Divide using synthetic division $$ ( -4x^{3}+7x^{2}+12x+9 ) \div ( x-3 ) $$
Answer
The synthetic division table is:
$$ \begin{array}{c|rrrr}3&-4&7&12&9\\& & -12& -15& \color{black}{-9} \\ \hline &\color{blue}{-4}&\color{blue}{-5}&\color{blue}{-3}&\color{orangered}{0} \end{array} $$The solution is:
$$ \frac{ -4x^{3}+7x^{2}+12x+9 }{ x-3 } = \color{blue}{-4x^{2}-5x-3} $$Explanation
Step 1 : Write down the coefficients of the dividend into division table.

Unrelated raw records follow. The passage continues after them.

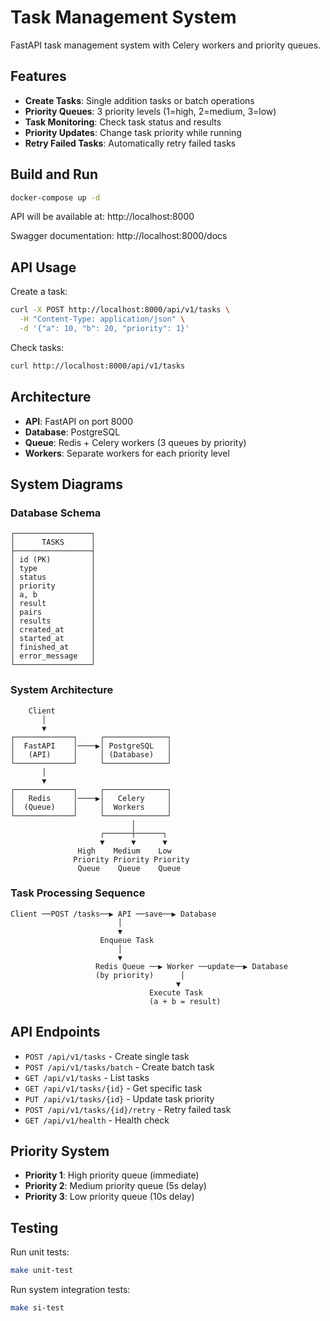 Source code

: # Task Management System

FastAPI task management system with Celery workers and priority queues.

## Features
- **Create Tasks**: Single addition tasks or batch operations
- **Priority Queues**: 3 priority levels (1=high, 2=medium, 3=low)
- **Task Monitoring**: Check task status and results
- **Priority Updates**: Change task priority while running
- **Retry Failed Tasks**: Automatically retry failed tasks

## Build and Run

```bash
docker-compose up -d
```

API will be available at: http://localhost:8000

Swagger documentation: http://localhost:8000/docs

## API Usage

Create a task:
```bash
curl -X POST http://localhost:8000/api/v1/tasks \
  -H "Content-Type: application/json" \
  -d '{"a": 10, "b": 20, "priority": 1}'
```

Check tasks:
```bash
curl http://localhost:8000/api/v1/tasks
```

## Architecture
- **API**: FastAPI on port 8000
- **Database**: PostgreSQL
- **Queue**: Redis + Celery workers (3 queues by priority)
- **Workers**: Separate workers for each priority level

## System Diagrams

### Database Schema
```
┌─────────────────┐
│      TASKS      │
├─────────────────┤
│ id (PK)         │
│ type            │
│ status          │
│ priority        │
│ a, b            │
│ result          │
│ pairs           │
│ results         │
│ created_at      │
│ started_at      │
│ finished_at     │
│ error_message   │
└─────────────────┘
```

### System Architecture
```
    Client
       │
       ▼
┌─────────────┐     ┌──────────────┐
│  FastAPI    │────▶│ PostgreSQL   │
│   (API)     │     │ (Database)   │
└─────────────┘     └──────────────┘
       │
       ▼
┌─────────────┐     ┌──────────────┐
│   Redis     │────▶│   Celery     │
│  (Queue)    │     │  Workers     │
└─────────────┘     └──────────────┘
                           │
                    ┌──────┼──────┐
                    ▼      ▼      ▼
               High    Medium    Low
              Priority Priority Priority
               Queue    Queue    Queue
```

### Task Processing Sequence
```
Client ──POST /tasks──▶ API ──save──▶ Database
                        │
                        ▼
                    Enqueue Task
                        │
                        ▼
                   Redis Queue ──▶ Worker ──update──▶ Database
                   (by priority)      │
                                     ▼
                               Execute Task
                               (a + b = result)
```

## API Endpoints
- `POST /api/v1/tasks` - Create single task
- `POST /api/v1/tasks/batch` - Create batch task
- `GET /api/v1/tasks` - List tasks
- `GET /api/v1/tasks/{id}` - Get specific task
- `PUT /api/v1/tasks/{id}` - Update task priority
- `POST /api/v1/tasks/{id}/retry` - Retry failed task
- `GET /api/v1/health` - Health check

## Priority System
- **Priority 1**: High priority queue (immediate)
- **Priority 2**: Medium priority queue (5s delay)
- **Priority 3**: Low priority queue (10s delay)


## Testing

Run unit tests:
```bash
make unit-test
```

Run system integration tests:
```bash
make si-test
```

Put the zero from $ x -3 = 0 $ ( $ x = \color{blue}{ 3 } $ ) at the left.
$$ \begin{array}{c|rrrr}\color{blue}{3}&-4&7&12&9\\& & & & \\ \hline &&&& \end{array} $$Step 1 : Bring down the leading coefficient to the bottom row.

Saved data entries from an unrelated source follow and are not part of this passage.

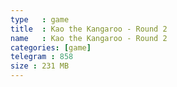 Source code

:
 ```yaml
---
type   : game
title  : Kao the Kangaroo - Round 2
name   : Kao the Kangaroo - Round 2
categories: [game]
telegram : 858
size : 231 MB
---
```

$$ \begin{array}{c|rrrr}3&\color{orangered}{ -4 }&7&12&9\\& & & & \\ \hline &\color{orangered}{-4}&&& \end{array} $$Step 2 : Multiply by the number on the left, and carry the result into the next column: $ \color{blue}{ 3 } \cdot \color{blue}{ \left( -4 \right) } = \color{blue}{ -12 } $.
$$ \begin{array}{c|rrrr}\color{blue}{3}&-4&7&12&9\\& & \color{blue}{-12} & & \\ \hline &\color{blue}{-4}&&& \end{array} $$Step 3 : Add down last column: $ \color{orangered}{ 7 } + \color{orangered}{ \left( -12 \right) } = \color{orangered}{ -5 } $
$$ \begin{array}{c|rrrr}3&-4&\color{orangered}{ 7 }&12&9\\& & \color{orangered}{-12} & & \\ \hline &-4&\color{orangered}{-5}&& \end{array} $$Step 4 : Multiply by the number on the left, and carry the result into the next column: $ \color{blue}{ 3 } \cdot \color{blue}{ \left( -5 \right) } = \color{blue}{ -15 } $.
$$ \begin{array}{c|rrrr}\color{blue}{3}&-4&7&12&9\\& & -12& \color{blue}{-15} & \\ \hline &-4&\color{blue}{-5}&& \end{array} $$Step 5 : Add down last column: $ \color{orangered}{ 12 } + \color{orangered}{ \left( -15 \right) } = \color{orangered}{ -3 } $
$$ \begin{array}{c|rrrr}3&-4&7&\color{orangered}{ 12 }&9\\& & -12& \color{orangered}{-15} & \\ \hline &-4&-5&\color{orangered}{-3}& \end{array} $$Step 6 : Multiply by the number on the left, and carry the result into the next column: $ \color{blue}{ 3 } \cdot \color{blue}{ \left( -3 \right) } = \color{blue}{ -9 } $.
$$ \begin{array}{c|rrrr}\color{blue}{3}&-4&7&12&9\\& & -12& -15& \color{blue}{-9} \\ \hline &-4&-5&\color{blue}{-3}& \end{array} $$Step 7 : Add down last column: $ \color{orangered}{ 9 } + \color{orangered}{ \left( -9 \right) } = \color{orangered}{ 0 } $
$$ \begin{array}{c|rrrr}3&-4&7&12&\color{orangered}{ 9 }\\& & -12& -15& \color{orangered}{-9} \\ \hline &\color{blue}{-4}&\color{blue}{-5}&\color{blue}{-3}&\color{orangered}{0} \end{array} $$Bottom line represents the quotient $ \color{blue}{ -4x^{2}-5x-3 } $ with a remainder of $ \color{red}{ 0 } $.